* **WHAT TO WORK ON**
Retype exactly the lines from the line with "миддлеваре по идее" to the end of the data, keeping both boundary lines.

* **DATA EXCERPTS**
§

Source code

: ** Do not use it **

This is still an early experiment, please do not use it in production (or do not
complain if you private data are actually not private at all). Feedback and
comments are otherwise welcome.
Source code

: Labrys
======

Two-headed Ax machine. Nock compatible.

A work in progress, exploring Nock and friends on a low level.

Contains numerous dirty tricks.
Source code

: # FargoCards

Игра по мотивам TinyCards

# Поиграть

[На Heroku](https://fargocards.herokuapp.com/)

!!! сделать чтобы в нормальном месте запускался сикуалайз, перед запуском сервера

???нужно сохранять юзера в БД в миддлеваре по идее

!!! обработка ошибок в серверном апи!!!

§

* **SOLUTION FOR THIS PROBLEM**
???нужно сохранять юзера в БД в миддлеваре по идее

!!! обработка ошибок в серверном апи!!!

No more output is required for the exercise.